More precisely, we define

$$\mathbf {g}^{-T}_\otimes (x, y) = (\mathbf {g}^{-T}(x)_i \otimes \mathbf {g}^{-T}(y)_i)_{i=1 \dots k}, $$

and note that it is a proper gadget inversion: \(\mathbf {g}^{-T}_\otimes (x, y)\mathbf {g} = x\otimes y \bmod Q\), and the coefficients of \(\mathbf {g}^{-T}_\otimes (x, y)_i\) are less than \(q_i^2 / 4\).

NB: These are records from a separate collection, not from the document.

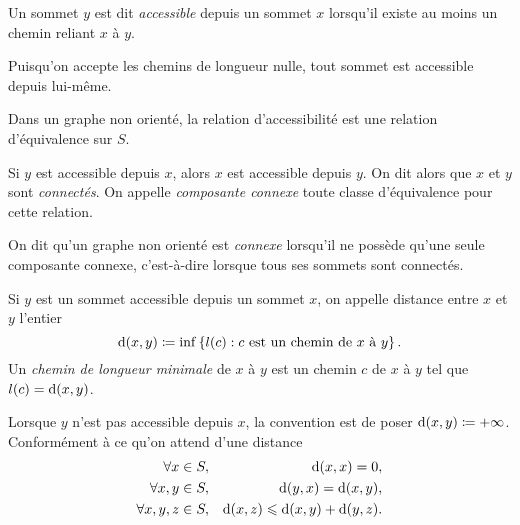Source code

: \documentclass{magnolia}
\begin{document}
\begin{definition}
Un sommet $y$ est dit \emph{accessible}
depuis un sommet $x$ lorsqu'il existe au moins un chemin
reliant $x$ à $y$.
\end{definition}

\begin{remarqueUnique}
\remarque Puisqu'on accepte les chemins de longueur nulle, tout sommet est
  accessible depuis lui-même.
\end{remarqueUnique}

\begin{proposition}
Dans un graphe non orienté, la relation d'accessibilité est une relation d'équivalence
sur $S$. 
\end{proposition}

\begin{remarques}
\remarque Si $y$ est accessible depuis $x$, alors $x$ est
  accessible depuis $y$. On dit alors que $x$ et $y$ sont \emph{connectés}.
\remarque On appelle \emph{composante connexe} toute classe d'équivalence
pour cette relation.
\end{remarques}

\begin{definition}
On dit qu'un graphe non orienté est \emph{connexe} lorsqu'il ne possède qu'une seule
composante connexe, c'est-à-dire lorsque tous ses sommets sont connectés.
\end{definition}

\begin{definition}
Si $y$ est un sommet accessible depuis un sommet $x$, on appelle distance entre $x$ et
$y$ l'entier
\[{\rm d}(x, y) \defeq \inf \ensim{l(c)}{c
      \textnormal{ est un chemin de } x \textnormal{ à } y}.\]
Un \emph{chemin de longueur minimale} de $x$ à $y$ est un chemin $c$
de $x$ à $y$ tel que $l(c) = {\rm d}(x, y)$.
\end{definition}

\begin{remarques}
\remarque Lorsque $y$ n'est pas accessible depuis $x$, la convention est de poser
  ${\rm d}(x, y)\defeq +\infty$.
\remarque Conformément à ce qu'on attend d'une distance
  \begin{eqnarray*}
  \forall x\in S,& & {\rm d}(x, x)=0,\\
  \forall x,y\in S,& & {\rm d}(y, x)={\rm d}(x, y),\\
  \forall x,y,z\in S,& & {\rm d}(x, z)\leq {\rm d}(x, y)+{\rm d}(y, z).\\
  \end{eqnarray*}
\end{remarques}
\end{document}

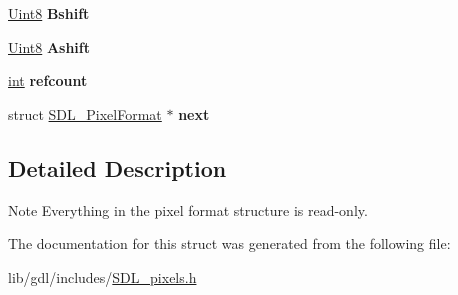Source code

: \begin{DoxyCompactItemize}
\item 
\hypertarget{struct_s_d_l___pixel_format_a4212574b67529628d8822ed4eb109754}{}\hyperlink{_s_d_l__stdinc_8h_a2944638813a090aa23e62f4da842c3e2}{Uint8} {\bfseries Bshift}\label{struct_s_d_l___pixel_format_a4212574b67529628d8822ed4eb109754}

\item 
\hypertarget{struct_s_d_l___pixel_format_ac3c4ffa0de1f2c94040340deede3bf46}{}\hyperlink{_s_d_l__stdinc_8h_a2944638813a090aa23e62f4da842c3e2}{Uint8} {\bfseries Ashift}\label{struct_s_d_l___pixel_format_ac3c4ffa0de1f2c94040340deede3bf46}

\item 
\hypertarget{struct_s_d_l___pixel_format_a23be8060443d58064a720a4e2ef31729}{}\hyperlink{_s_d_l__thread_8h_a6a64f9be4433e4de6e2f2f548cf3c08e}{int} {\bfseries refcount}\label{struct_s_d_l___pixel_format_a23be8060443d58064a720a4e2ef31729}

\item 
\hypertarget{struct_s_d_l___pixel_format_a1953b66c817116bf81bae4873ee6bce5}{}struct \hyperlink{struct_s_d_l___pixel_format}{S\+D\+L\+\_\+\+Pixel\+Format} $\ast$ {\bfseries next}\label{struct_s_d_l___pixel_format_a1953b66c817116bf81bae4873ee6bce5}

\end{DoxyCompactItemize}


\subsection{Detailed Description}
\begin{DoxyNote}{Note}
Everything in the pixel format structure is read-\/only. 
\end{DoxyNote}


The documentation for this struct was generated from the following file\+:\begin{DoxyCompactItemize}
\item 
lib/gdl/includes/\hyperlink{_s_d_l__pixels_8h}{S\+D\+L\+\_\+pixels.\+h}\end{DoxyCompactItemize}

For inputs \((x,y)\in \mathcal {R}_p \times \mathcal {R}_q\) One may compute \(g^{-T}_\otimes (x, y)\) in FFT format in time \(\varTheta (K pq + K p\log p + K q \log q)\), that is in time linear in the size of the output. Indeed, one may compute each \((\mathbf {g}^{-T}(x)_i, \mathbf {g}^{-T}(y)_i)\), convert them to FFT format, and then only perform the tensoring step using the remark above. In comparison, the naive algorithm would have cost \(\varTheta (K pq \log pq)\): asymptotically, our new trick improves the complexity by a logarithmic factor \(\varTheta (\log pq)\). The impact in practice may quite substantial also considering the large hidden constants in FFT operations.

Tracing Down in the FFT Domain. At last, we note that the trace operation \(\mathrm{Tr}_{\mathcal {R}_{pq}/\mathcal {R}_p}^*\) can also be performed directly in the FFT domain in time \(\varTheta (pq)\) by summing the appropriate FFT coefficients. The allows to replace the final large backward FFT (in dimension pq) by a cheap backward FFT in dimension p. The cost of this step decreases form \(\varTheta (pq \log pq)\) down to \(\varTheta (pq + p\log p)\).